- Task brief:
Starting at the line that holds "along with grafana." and stopping at the line that holds "inject url handling", restate the records below word for word, with both of those lines included.

START Exercise material

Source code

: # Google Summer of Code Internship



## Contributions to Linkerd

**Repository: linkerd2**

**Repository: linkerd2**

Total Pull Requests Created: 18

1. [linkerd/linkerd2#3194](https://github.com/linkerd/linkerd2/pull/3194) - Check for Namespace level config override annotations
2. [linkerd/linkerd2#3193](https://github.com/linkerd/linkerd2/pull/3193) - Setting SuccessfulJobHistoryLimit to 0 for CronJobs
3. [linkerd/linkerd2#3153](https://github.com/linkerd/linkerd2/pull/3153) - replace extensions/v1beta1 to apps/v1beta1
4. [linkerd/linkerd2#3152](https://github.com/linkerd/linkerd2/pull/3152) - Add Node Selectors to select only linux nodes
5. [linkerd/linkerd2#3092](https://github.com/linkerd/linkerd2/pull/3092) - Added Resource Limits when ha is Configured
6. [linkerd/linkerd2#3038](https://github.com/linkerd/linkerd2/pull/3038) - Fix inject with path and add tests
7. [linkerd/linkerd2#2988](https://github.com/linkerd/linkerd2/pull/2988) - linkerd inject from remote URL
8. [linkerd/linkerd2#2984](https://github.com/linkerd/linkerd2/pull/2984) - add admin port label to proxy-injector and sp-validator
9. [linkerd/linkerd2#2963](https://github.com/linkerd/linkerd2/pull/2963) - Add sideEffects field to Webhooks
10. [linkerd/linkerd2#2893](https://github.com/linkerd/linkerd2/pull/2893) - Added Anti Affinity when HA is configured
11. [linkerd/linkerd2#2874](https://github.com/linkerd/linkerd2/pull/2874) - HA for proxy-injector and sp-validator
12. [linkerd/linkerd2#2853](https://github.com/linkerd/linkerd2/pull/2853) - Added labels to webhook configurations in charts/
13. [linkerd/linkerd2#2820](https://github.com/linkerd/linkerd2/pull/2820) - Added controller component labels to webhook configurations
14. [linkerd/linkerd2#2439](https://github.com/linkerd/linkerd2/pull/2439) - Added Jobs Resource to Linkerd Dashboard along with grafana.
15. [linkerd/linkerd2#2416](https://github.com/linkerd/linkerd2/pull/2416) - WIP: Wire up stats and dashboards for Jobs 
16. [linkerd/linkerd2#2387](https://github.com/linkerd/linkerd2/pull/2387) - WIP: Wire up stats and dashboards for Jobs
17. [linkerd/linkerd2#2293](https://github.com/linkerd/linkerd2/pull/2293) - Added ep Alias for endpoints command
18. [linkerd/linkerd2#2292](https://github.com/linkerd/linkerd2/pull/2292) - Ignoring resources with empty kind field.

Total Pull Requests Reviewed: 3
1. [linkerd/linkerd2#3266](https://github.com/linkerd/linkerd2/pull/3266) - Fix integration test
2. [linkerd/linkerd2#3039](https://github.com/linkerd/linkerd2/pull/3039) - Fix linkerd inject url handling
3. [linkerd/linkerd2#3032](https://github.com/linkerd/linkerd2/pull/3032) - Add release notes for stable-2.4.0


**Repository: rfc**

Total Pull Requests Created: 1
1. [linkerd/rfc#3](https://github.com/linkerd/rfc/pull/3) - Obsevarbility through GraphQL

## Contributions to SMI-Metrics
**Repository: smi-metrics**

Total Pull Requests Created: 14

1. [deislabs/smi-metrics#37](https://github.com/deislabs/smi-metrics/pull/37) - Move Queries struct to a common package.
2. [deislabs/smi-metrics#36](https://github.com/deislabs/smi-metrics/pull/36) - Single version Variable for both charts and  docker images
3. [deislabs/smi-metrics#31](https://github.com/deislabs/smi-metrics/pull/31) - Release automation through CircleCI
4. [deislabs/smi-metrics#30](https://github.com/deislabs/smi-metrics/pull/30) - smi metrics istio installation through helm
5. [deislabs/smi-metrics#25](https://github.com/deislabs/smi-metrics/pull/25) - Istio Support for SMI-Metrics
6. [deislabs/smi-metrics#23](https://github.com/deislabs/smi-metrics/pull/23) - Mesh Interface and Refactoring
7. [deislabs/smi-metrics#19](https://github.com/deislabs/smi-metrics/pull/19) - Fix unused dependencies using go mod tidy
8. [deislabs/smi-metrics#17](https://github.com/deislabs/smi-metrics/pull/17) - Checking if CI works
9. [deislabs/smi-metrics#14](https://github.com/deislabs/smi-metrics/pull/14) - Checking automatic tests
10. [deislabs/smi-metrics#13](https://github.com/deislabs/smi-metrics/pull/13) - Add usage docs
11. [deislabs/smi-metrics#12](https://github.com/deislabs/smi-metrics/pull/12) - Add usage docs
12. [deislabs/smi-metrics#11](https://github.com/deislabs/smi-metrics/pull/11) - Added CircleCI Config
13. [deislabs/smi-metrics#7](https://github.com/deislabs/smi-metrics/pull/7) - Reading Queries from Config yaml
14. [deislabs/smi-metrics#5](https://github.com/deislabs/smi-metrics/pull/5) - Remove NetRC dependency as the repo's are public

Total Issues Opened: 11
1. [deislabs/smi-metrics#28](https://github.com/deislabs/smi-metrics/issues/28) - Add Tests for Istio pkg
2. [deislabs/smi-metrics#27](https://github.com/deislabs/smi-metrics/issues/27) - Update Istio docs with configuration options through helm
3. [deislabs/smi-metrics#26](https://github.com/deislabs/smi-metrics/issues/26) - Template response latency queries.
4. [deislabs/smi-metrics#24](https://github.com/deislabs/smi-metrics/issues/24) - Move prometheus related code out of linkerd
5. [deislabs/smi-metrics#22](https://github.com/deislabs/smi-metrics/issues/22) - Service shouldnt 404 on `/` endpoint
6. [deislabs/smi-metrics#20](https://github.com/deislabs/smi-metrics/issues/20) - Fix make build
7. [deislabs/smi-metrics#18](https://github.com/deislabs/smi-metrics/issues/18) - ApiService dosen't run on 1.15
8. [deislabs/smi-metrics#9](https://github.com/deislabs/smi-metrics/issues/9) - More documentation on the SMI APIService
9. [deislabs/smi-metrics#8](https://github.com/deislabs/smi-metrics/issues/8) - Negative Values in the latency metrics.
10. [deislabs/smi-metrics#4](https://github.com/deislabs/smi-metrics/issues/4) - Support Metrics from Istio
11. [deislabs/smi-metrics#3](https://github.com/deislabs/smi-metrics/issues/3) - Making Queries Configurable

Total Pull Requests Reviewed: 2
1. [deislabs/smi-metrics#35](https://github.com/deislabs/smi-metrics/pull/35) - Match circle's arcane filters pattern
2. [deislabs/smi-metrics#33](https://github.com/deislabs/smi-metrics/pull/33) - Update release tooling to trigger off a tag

END Exercise material

- Expected output:
14. [linkerd/linkerd2#2439](https://github.com/linkerd/linkerd2/pull/2439) - Added Jobs Resource to Linkerd Dashboard along with grafana.
15. [linkerd/linkerd2#2416](https://github.com/linkerd/linkerd2/pull/2416) - WIP: Wire up stats and dashboards for Jobs 
16. [linkerd/linkerd2#2387](https://github.com/linkerd/linkerd2/pull/2387) - WIP: Wire up stats and dashboards for Jobs
17. [linkerd/linkerd2#2293](https://github.com/linkerd/linkerd2/pull/2293) - Added ep Alias for endpoints command
18. [linkerd/linkerd2#2292](https://github.com/linkerd/linkerd2/pull/2292) - Ignoring resources with empty kind field.

Total Pull Requests Reviewed: 3
1. [linkerd/linkerd2#3266](https://github.com/linkerd/linkerd2/pull/3266) - Fix integration test
2. [linkerd/linkerd2#3039](https://github.com/linkerd/linkerd2/pull/3039) - Fix linkerd inject url handling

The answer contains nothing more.